Cuando se nos va una persona que deja huella en un campo, en este caso y más hoy, la gastronomía dianense, no se lleva consigo todo el legado que deja a una ciudad hoy reconocida más allá de la propia España. Ese legado como dice bien su significado, queda aquí para siempre. Lamentablemente las personas, el ser humano, se olvida pronto de los personajes como el que nos ocupa, más allá de su propia familia. Es evidente que está la Asociación de Hostelería que se encarga de poner las cosas en su sitio. Pero conviene que los medios escriban y perpetúen ese legado que nos dejan personajes como Diego Mena, Pepe el Pegolí, pero no nos olvidemos de Jean Pierre. Este llegó a Dénia con quien aunque no tuvo consanguinidad (Juan Fluxá), hicieron, hizo de Les Marines, un «santuario» de primer orden turístico. Bona Platja ha sido y será una referencia de la cocina de aquí imprescindible. Pero no sólo de la cocina. Lo fue de ese «paraíso» playero atestado de turistas. Y eso tampoco completa lo que ahora  afirmaremos sin temor a equivocarnos. Esa «santa» casa fue requerida por decenas de colectivos a lo largo de su historia que no sólo disfrutaron de las bondades del buen comer o del comer en mayúsculas (mesas a rebosar) si no de esa visión de negocio, que no era la premisa para los Barber.
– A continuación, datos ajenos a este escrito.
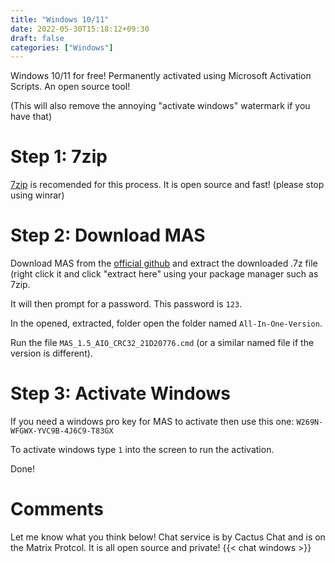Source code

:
 ```yaml
---
title: "Windows 10/11"
date: 2022-05-30T15:18:12+09:30
draft: false
categories: ["Windows"]
---
```


Windows 10/11 for free! Permanently activated using Microsoft Activation Scripts. An open source tool!

(This will also remove the annoying "activate windows" watermark if you have that)

# Step 1: 7zip
[7zip](https://7-zip.org) is recomended for this process. It is open source and fast! (please stop using winrar)

# Step 2: Download MAS
Download MAS from the [official github](https://github.com/massgravel/Microsoft-Activation-Scripts/releases) and extract the downloaded .7z file (right click it and click "extract here" using your package manager such as 7zip.

It will then prompt for a password. This password is ```123```.

In the opened, extracted, folder open the folder named ```All-In-One-Version```.

Run the file ```MAS_1.5_AIO_CRC32_21D20776.cmd``` (or a similar named file if the version is different).

# Step 3: Activate Windows
If you need a windows pro key for MAS to activate then use this one: ```W269N-WFGWX-YVC9B-4J6C9-T83GX```


To activate windows type ```1``` into the screen to run the activation.

Done!

# Comments
Let me know what you think below! Chat service is by Cactus Chat and is on the Matrix Protcol. It is all open source and private!
{{< chat windows >}}

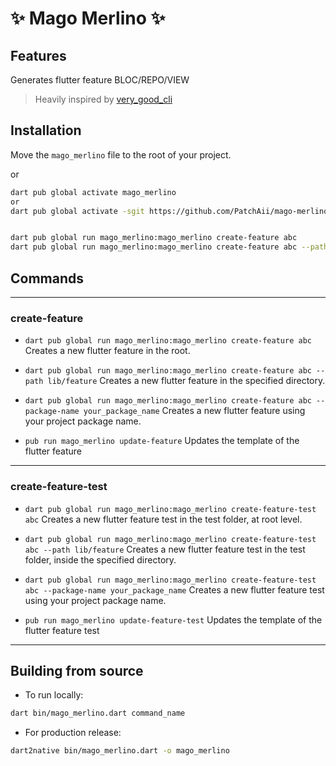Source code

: # ✨ Mago Merlino ✨

## Features

Generates flutter feature BLOC/REPO/VIEW

> Heavily inspired by [very_good_cli](<https://github.com/VeryGoodOpenSource/very_good_cli>)

## Installation

Move the `mago_merlino` file to the root of your project.

or

```sh
dart pub global activate mago_merlino
or
dart pub global activate -sgit https://github.com/PatchAii/mago-merlino.git


dart pub global run mago_merlino:mago_merlino create-feature abc
dart pub global run mago_merlino:mago_merlino create-feature abc --path lib/feature
```

## Commands

---

### create-feature

* `dart pub global run mago_merlino:mago_merlino create-feature abc`
Creates a new flutter feature in the root.

* `dart pub global run mago_merlino:mago_merlino create-feature abc --path lib/feature`
Creates a new flutter feature in the specified directory.

* `dart pub global run mago_merlino:mago_merlino create-feature abc --package-name your_package_name`
Creates a new flutter feature using your project package name.

* `pub run mago_merlino update-feature`
Updates the template of the flutter feature

---

### create-feature-test

* `dart pub global run mago_merlino:mago_merlino create-feature-test abc`
Creates a new flutter feature test in the test folder, at root level.

* `dart pub global run mago_merlino:mago_merlino create-feature-test abc --path lib/feature`
Creates a new flutter feature test in the test folder, inside the specified directory.

* `dart pub global run mago_merlino:mago_merlino create-feature-test abc --package-name your_package_name`
Creates a new flutter feature test using your project package name.

* `pub run mago_merlino update-feature-test`
Updates the template of the flutter feature test

---

## Building from source

* To run locally:

```sh
dart bin/mago_merlino.dart command_name
```

* For production release:

```sh
dart2native bin/mago_merlino.dart -o mago_merlino
```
Antes eran los colectivos que demandaban su local para las pertinentes celebraciones. Y lo mejor de todo esto que aquí se refleja, es que quien lea estas líneas, estará totalmente de acuerdo con lo que se describe. Más por cuanto Jean Pierre deja dos sucesores de tal calibre. Sus hijos Eric y Jean Michel.

Por tanto, lo escrito, despedimos precisamente el día en que Dénia celebra su Concurso Nacional de Cocina Creativa con la gamba de Dénia, a todo un referente de la gastronomía. Concurso que verá mientras navega con buen viento, porque su barca, no olvidemos fue también parte importante de su vida, casi tanto como su esposa Maruja.